[[ Available records open ]]

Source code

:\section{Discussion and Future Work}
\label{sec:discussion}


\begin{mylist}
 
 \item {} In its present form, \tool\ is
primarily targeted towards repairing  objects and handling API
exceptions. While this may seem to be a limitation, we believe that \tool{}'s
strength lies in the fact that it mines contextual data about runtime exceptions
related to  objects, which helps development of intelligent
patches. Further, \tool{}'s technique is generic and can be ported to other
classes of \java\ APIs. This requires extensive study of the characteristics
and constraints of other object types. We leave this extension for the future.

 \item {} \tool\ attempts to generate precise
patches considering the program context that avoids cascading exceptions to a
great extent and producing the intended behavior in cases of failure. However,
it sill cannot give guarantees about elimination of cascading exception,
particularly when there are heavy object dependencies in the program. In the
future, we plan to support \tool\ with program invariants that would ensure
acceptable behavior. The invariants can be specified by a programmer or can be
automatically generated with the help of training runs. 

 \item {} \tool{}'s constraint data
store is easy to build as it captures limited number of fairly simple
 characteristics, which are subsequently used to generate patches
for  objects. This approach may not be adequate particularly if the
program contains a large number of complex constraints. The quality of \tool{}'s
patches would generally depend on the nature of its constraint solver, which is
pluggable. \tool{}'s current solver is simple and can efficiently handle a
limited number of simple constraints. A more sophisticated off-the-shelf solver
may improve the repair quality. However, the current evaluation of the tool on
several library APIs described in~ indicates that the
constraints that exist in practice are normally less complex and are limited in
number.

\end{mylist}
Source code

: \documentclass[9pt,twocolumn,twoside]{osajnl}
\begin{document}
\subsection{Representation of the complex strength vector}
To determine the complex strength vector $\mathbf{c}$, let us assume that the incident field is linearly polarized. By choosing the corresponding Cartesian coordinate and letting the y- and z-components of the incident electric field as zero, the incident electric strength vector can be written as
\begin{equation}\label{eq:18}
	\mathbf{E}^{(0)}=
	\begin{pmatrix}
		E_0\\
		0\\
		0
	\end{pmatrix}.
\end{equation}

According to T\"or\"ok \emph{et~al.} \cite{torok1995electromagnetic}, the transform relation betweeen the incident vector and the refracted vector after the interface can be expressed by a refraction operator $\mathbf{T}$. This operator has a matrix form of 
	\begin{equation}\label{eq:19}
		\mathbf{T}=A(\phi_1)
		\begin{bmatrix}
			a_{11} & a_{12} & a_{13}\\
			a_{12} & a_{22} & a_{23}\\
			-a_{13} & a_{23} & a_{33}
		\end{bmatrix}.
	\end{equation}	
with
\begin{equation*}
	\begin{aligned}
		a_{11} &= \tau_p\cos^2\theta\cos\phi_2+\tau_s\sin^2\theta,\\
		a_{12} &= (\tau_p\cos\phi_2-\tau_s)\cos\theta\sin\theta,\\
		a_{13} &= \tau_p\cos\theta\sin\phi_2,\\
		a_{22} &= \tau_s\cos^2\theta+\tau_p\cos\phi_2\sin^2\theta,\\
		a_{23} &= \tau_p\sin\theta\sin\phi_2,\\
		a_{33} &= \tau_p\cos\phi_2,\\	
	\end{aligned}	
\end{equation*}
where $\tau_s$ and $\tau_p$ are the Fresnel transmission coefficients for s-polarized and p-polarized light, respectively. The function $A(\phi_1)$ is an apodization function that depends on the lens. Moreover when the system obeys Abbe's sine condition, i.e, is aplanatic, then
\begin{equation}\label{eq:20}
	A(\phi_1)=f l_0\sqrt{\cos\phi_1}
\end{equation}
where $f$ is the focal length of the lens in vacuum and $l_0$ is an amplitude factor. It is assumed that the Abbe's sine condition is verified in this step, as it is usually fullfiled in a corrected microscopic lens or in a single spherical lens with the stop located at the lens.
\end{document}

[[ Available records closed ]]

* _What needs to be done_
The entries above must be output exactly, with every line preserved.

* _The completed task_
Source code

:\section{Discussion and Future Work}
\label{sec:discussion}


\begin{mylist}
 
 \item {} In its present form, \tool\ is
primarily targeted towards repairing  objects and handling API
exceptions. While this may seem to be a limitation, we believe that \tool{}'s
strength lies in the fact that it mines contextual data about runtime exceptions
related to  objects, which helps development of intelligent
patches. Further, \tool{}'s technique is generic and can be ported to other
classes of \java\ APIs. This requires extensive study of the characteristics
and constraints of other object types. We leave this extension for the future.

 \item {} \tool\ attempts to generate precise
patches considering the program context that avoids cascading exceptions to a
great extent and producing the intended behavior in cases of failure. However,
it sill cannot give guarantees about elimination of cascading exception,
particularly when there are heavy object dependencies in the program. In the
future, we plan to support \tool\ with program invariants that would ensure
acceptable behavior. The invariants can be specified by a programmer or can be
automatically generated with the help of training runs. 

 \item {} \tool{}'s constraint data
store is easy to build as it captures limited number of fairly simple
 characteristics, which are subsequently used to generate patches
for  objects. This approach may not be adequate particularly if the
program contains a large number of complex constraints. The quality of \tool{}'s
patches would generally depend on the nature of its constraint solver, which is
pluggable. \tool{}'s current solver is simple and can efficiently handle a
limited number of simple constraints. A more sophisticated off-the-shelf solver
may improve the repair quality. However, the current evaluation of the tool on
several library APIs described in~ indicates that the
constraints that exist in practice are normally less complex and are limited in
number.

\end{mylist}
Source code

: \documentclass[9pt,twocolumn,twoside]{osajnl}
\begin{document}
\subsection{Representation of the complex strength vector}
To determine the complex strength vector $\mathbf{c}$, let us assume that the incident field is linearly polarized. By choosing the corresponding Cartesian coordinate and letting the y- and z-components of the incident electric field as zero, the incident electric strength vector can be written as
\begin{equation}\label{eq:18}
	\mathbf{E}^{(0)}=
	\begin{pmatrix}
		E_0\\
		0\\
		0
	\end{pmatrix}.
\end{equation}

According to T\"or\"ok \emph{et~al.} \cite{torok1995electromagnetic}, the transform relation betweeen the incident vector and the refracted vector after the interface can be expressed by a refraction operator $\mathbf{T}$. This operator has a matrix form of 
	\begin{equation}\label{eq:19}
		\mathbf{T}=A(\phi_1)
		\begin{bmatrix}
			a_{11} & a_{12} & a_{13}\\
			a_{12} & a_{22} & a_{23}\\
			-a_{13} & a_{23} & a_{33}
		\end{bmatrix}.
	\end{equation}	
with
\begin{equation*}
	\begin{aligned}
		a_{11} &= \tau_p\cos^2\theta\cos\phi_2+\tau_s\sin^2\theta,\\
		a_{12} &= (\tau_p\cos\phi_2-\tau_s)\cos\theta\sin\theta,\\
		a_{13} &= \tau_p\cos\theta\sin\phi_2,\\
		a_{22} &= \tau_s\cos^2\theta+\tau_p\cos\phi_2\sin^2\theta,\\
		a_{23} &= \tau_p\sin\theta\sin\phi_2,\\
		a_{33} &= \tau_p\cos\phi_2,\\	
	\end{aligned}	
\end{equation*}
where $\tau_s$ and $\tau_p$ are the Fresnel transmission coefficients for s-polarized and p-polarized light, respectively. The function $A(\phi_1)$ is an apodization function that depends on the lens. Moreover when the system obeys Abbe's sine condition, i.e, is aplanatic, then
\begin{equation}\label{eq:20}
	A(\phi_1)=f l_0\sqrt{\cos\phi_1}
\end{equation}
where $f$ is the focal length of the lens in vacuum and $l_0$ is an amplitude factor. It is assumed that the Abbe's sine condition is verified in this step, as it is usually fullfiled in a corrected microscopic lens or in a single spherical lens with the stop located at the lens.
\end{document}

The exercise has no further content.